Ils emprunteront un chemin plus personnel dès leur deuxième effort, « Gold Against The Soul » en 1993. C’est toutefois avec le cultissime « The Holy Bible », leur troisième album en autant d’années, qu’ils se hisseront au firmament des groupes influents de la musique indépendante britannique. Un album dont les textes sont en majeure partie écrits par l’instable et tourmenté Richey Edwards, genre de Sid Vicious de sa génération, jamais à court d’idées pour défrayer la chronique (son acte le plus dérangé aura été de se tailler « 4REAL » au cutter sur l’avant-bras lors d’une interview avec le NME). Extrêmement cultivé et lecteur assidu (jusqu’à six livres par semaine), il est la force créatrice du groupe à défaut d’être un musicien hors pair.

Cependant, quelques mois après la sortie de cet album, Richey Edwards disparaît sans laisser de trace, laissant le groupe dans l’embarras le plus total. Les musiciens décident finalement de continuer l’aventure en trio, laissant une porte ouverte au cas où il reviendrait (ils continuent à lui verser un quart des royalties). C’est curieusement à partir de ce moment qu’ils obtiendront un succès commercial conséquent, alternant toutefois l’excellent (« Everything Must Go » en 1996, le live « Leaving The 20th Century » en 2000), le très bon (« This Is My Truth, Tell Me Yours » en 1998) et le décevant (« Know Your Enemy » en 2001). Ils commencent à retrouver un peu de crédibilité aux yeux de la critique avec « Lifeblood«  en 2004 mais c’est surtout avec l’excellent « Send Away The Tigers«  que le groupe retrouve ses sensations en 2007.

Quelques semaines après la disparition de Richey Edwards, un carnet de notes est retrouvé, contenant plusieurs textes de titres non enregistrés. Certains se retrouveront sur « Everything Must Go », mais la plupart dormiront au fond d’un tiroir pendant plusieurs années, le groupe ne trouvant pas le courage de les utiliser. En tout cas jusqu’à aujourd’hui, vu que les trois musiciens ont estimé qu’il était désormais temps de rendre hommage à leur confrère disparu. Ce carnet de notes sera donc la base de ce qui allait devenir le neuvième album du groupe, « Journal For Plague Lovers ». Un album qui aurait pu s’appeler The Holy Bible MK2? Pas sûr…

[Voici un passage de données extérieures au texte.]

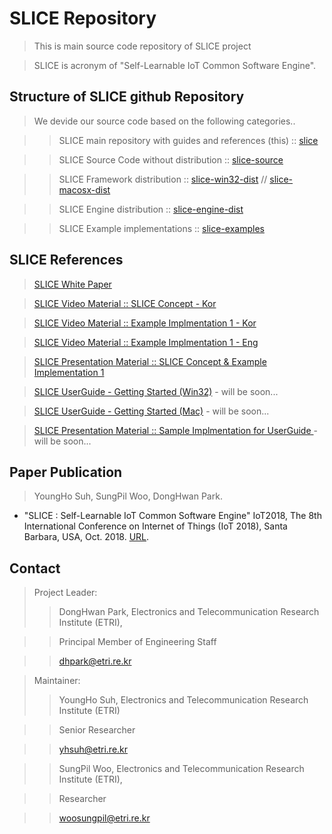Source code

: # SLICE Repository #
> This is main source code repository of SLICE project

> SLICE is acronym of "Self-Learnable IoT Common Software Engine".

## Structure of SLICE github Repository ##
> We devide our source code based on the following categories..

>> SLICE main repository with guides and references (this) :: [slice](https://github.com/slice-project/slice)

>> SLICE Source Code without distribution :: [slice-source](https://github.com/slice-project/slice-source)

>> SLICE Framework distribution :: [slice-win32-dist](https://github.com/slice-project/slice-win32-dist) // [slice-macosx-dist](https://github.com/slice-project/slice-macosx-dist) 

>> SLICE Engine distribution :: [slice-engine-dist](https://github.com/slice-project/slice-engine-dist.git)

>> SLICE Example implementations :: [slice-examples](https://github.com/slice-project/slice-examples)

## SLICE References ##
> [SLICE White Paper](https://drive.google.com/file/d/1klG-sSC9CUARe_iGRZLlavRafgsR03wQ/view?usp=sharing)

> [SLICE Video Material :: SLICE Concept - Kor](https://youtu.be/jMma32jpf7I)

> [SLICE Video Material :: Example Implmentation 1 - Kor](https://youtu.be/5AvXvftUwOc)

> [SLICE Video Material :: Example Implmentation 1 - Eng](https://youtu.be/B9qoI7IWeTU)

> [SLICE Presentation Material :: SLICE Concept & Example Implementation 1](https://drive.google.com/file/d/1OMlsQNcGXu4tvnquqarzwyaWQE0bTrR1/view?usp=sharing)

> [SLICE UserGuide - Getting Started (Win32)](https://github.com/slice-project/slice-win32-dist) - will be soon...

> [SLICE UserGuide - Getting Started (Mac)](https://github.com/slice-project/slice-win32-dist) - will be soon...

> [SLICE Presentation Material :: Sample Implmentation for UserGuide ](https://github.com/slice-project/slice-win32-dist) - will be soon...


## Paper Publication ##
> YoungHo Suh, SungPil Woo, DongHwan Park. 
- "SLICE : Self-Learnable IoT Common Software Engine" IoT2018, The 8th International Conference on Internet of Things (IoT 2018), Santa Barbara, USA, Oct. 2018. [URL](https://dl.acm.org/citation.cfm?doid=3277593.3277603).

## Contact ##

> Project Leader:
>> DongHwan Park,  Electronics and Telecommunication Research Institute (ETRI),  

>> Principal Member of Engineering Staff

>> dhpark@etri.re.kr

> Maintainer:
>> YoungHo Suh, Electronics and Telecommunication Research Institute (ETRI)

>> Senior Researcher

>> yhsuh@etri.re.kr

>> SungPil Woo, Electronics and Telecommunication Research Institute (ETRI), 

>> Researcher

>> woosungpil@etri.re.kr
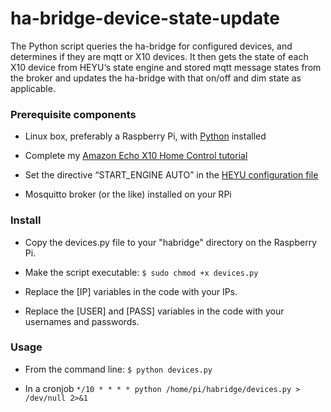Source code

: # ha-bridge-device-state-update
The Python script queries the ha-bridge for configured devices, and determines if they are mqtt or X10 devices. It then gets the state of each X10 device from HEYU‘s state engine and stored mqtt message states from the broker and updates the ha-bridge with that on/off and dim state as applicable.

<h3>Prerequisite components</h3>

* Linux box, preferably a Raspberry Pi, with <a href="https://www.python.org/">Python</a> installed

* Complete my <a href="http://coreyswrite.com/tips-tricks/amazon-echo-x10-home-control-updated/">Amazon Echo X10 Home Control tutorial</a>

* Set the directive “START_ENGINE AUTO” in the <a href="https://github.com/audiofreak9/HEYU-config-file-example/blob/master/x10config#L241">HEYU configuration file</a>

* Mosquitto broker (or the like) installed on your RPi

<h3>Install</h3>

* Copy the devices.py file to your "habridge" directory on the Raspberry Pi.

* Make the script executable: `$ sudo chmod +x devices.py`

* Replace the [IP] variables in the code with your IPs.

* Replace the [USER] and [PASS] variables in the code with your usernames and passwords.

<h3>Usage</h3>

* From the command line: `$ python devices.py`

* In a cronjob `*/10 * * * * python /home/pi/habridge/devices.py > /dev/null 2>&1`
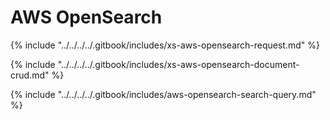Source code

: # AWS OpenSearch

{% include "../../../../.gitbook/includes/xs-aws-opensearch-request.md" %}

{% include "../../../../.gitbook/includes/xs-aws-opensearch-document-crud.md" %}

{% include "../../../../.gitbook/includes/aws-opensearch-search-query.md" %}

Pourtant, plusieurs points sont identiques, à commencer par la pochette, qui représente une peinture controversée de Jenny Saville. On retrouve le même nombre de plages (13) et la première d’entre elle débute par le sample d’un film. Mais une fois que les instruments s’enclenchent, on ne découvre pas tout à fait un nouveau « Yes ». Quoi que. Malgré les apparences, « Peeled Apples » est bien un nouveau titre des Manic Street Preachers qui, en quinze ans, ont évolué. Et c’est bien ici que réside l’intérêt de cet album. Voir comment trois musiciens peuvent mettre en musique des textes écrits par un quatrième alors que cette personne n’est plus là pour en expliquer les subtilités.

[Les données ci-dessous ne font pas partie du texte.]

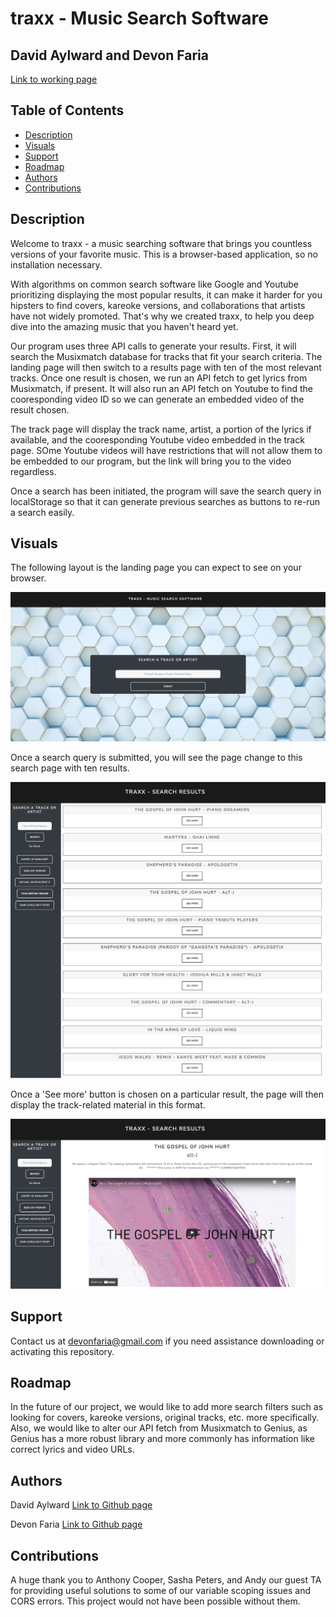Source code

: # traxx - Music Search Software

## David Aylward and Devon Faria

[Link to working page](https://devonfaria.github.io/traxx/)

## Table of Contents

* [Description](#description)
* [Visuals](#visuals)
* [Support](#support)
* [Roadmap](#roadmap)
* [Authors](#authors)
* [Contributions](#contributions)

## Description

Welcome to traxx - a music searching software that brings you countless versions of your favorite music. This is a browser-based application, so no installation necessary.

With algorithms on common search software like Google and Youtube prioritizing displaying the most popular results, it can make it harder for you hipsters to find covers, kareoke versions, and collaborations that artists have not widely promoted. That's why we created traxx, to help you deep dive into the amazing music that you haven't heard yet.

Our program uses three API calls to generate your results. First, it will search the Musixmatch database for tracks that fit your search criteria. The landing page will then switch to a results page with ten of the most relevant tracks. Once one result is chosen, we run an API fetch to get lyrics from Musixmatch, if present. It will also run an API fetch on Youtube to find the cooresponding video ID so we can generate an embedded video of the result chosen. 

The track page will display the track name, artist, a portion of the lyrics if available, and the cooresponding Youtube video embedded in the track page. SOme Youtube videos will have restrictions that will not allow them to be embedded to our program, but the link will bring you to the video regardless.

Once a search has been initiated, the program will save the search query in localStorage so that it can generate previous searches as buttons to re-run a search easily.

## Visuals

The following layout is the landing page you can expect to see on your browser.

![alt text](./assets/images/Traxx-Main.png)

Once a search query is submitted, you will see the page change to this search page with ten results.

![alt text](./assets/images/Traxx-searchpage.png)

Once a 'See more' button is chosen on a particular result, the page will then display the track-related material in this format. 

![alt text](./assets/images/Traxx-trackpage.png)

## Support

Contact us at devonfaria@gmail.com if you need assistance downloading or activating this repository.

## Roadmap

In the future of our project, we would like to add more search filters such as looking for covers, kareoke versions, original tracks, etc. more specifically. Also, we would like to alter our API fetch from Musixmatch to Genius, as Genius has a more robust library and more commonly has information like correct lyrics and video URLs.

## Authors

David Aylward
[Link to Github page](https://github.com/DavidAyl)

Devon Faria
[Link to Github page](https://github.com/devonfaria)

## Contributions

A huge thank you to Anthony Cooper, Sasha Peters, and Andy our guest TA for providing useful solutions to some of our variable scoping issues and CORS errors. This project would not have been possible without them.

C’est à partir de la deuxième plage, « Jackie Collins Existential Time », que l’on commence à sentir la direction de l’album, tout comme la patte de Steve Albini, le co-producteur de l’album aux côtés du fidèle Dave Eringa. « Me And Stephen Hawking » est du classique Manics, avec son break qui succède aux riffs de guitares saccadées. « This Joke Sport Severed » est une petite merveille de sensibilité où la voix de James Dean Bradfield se révèle magnifique, alors que les violons achèvent de rendre le titre irrésistible.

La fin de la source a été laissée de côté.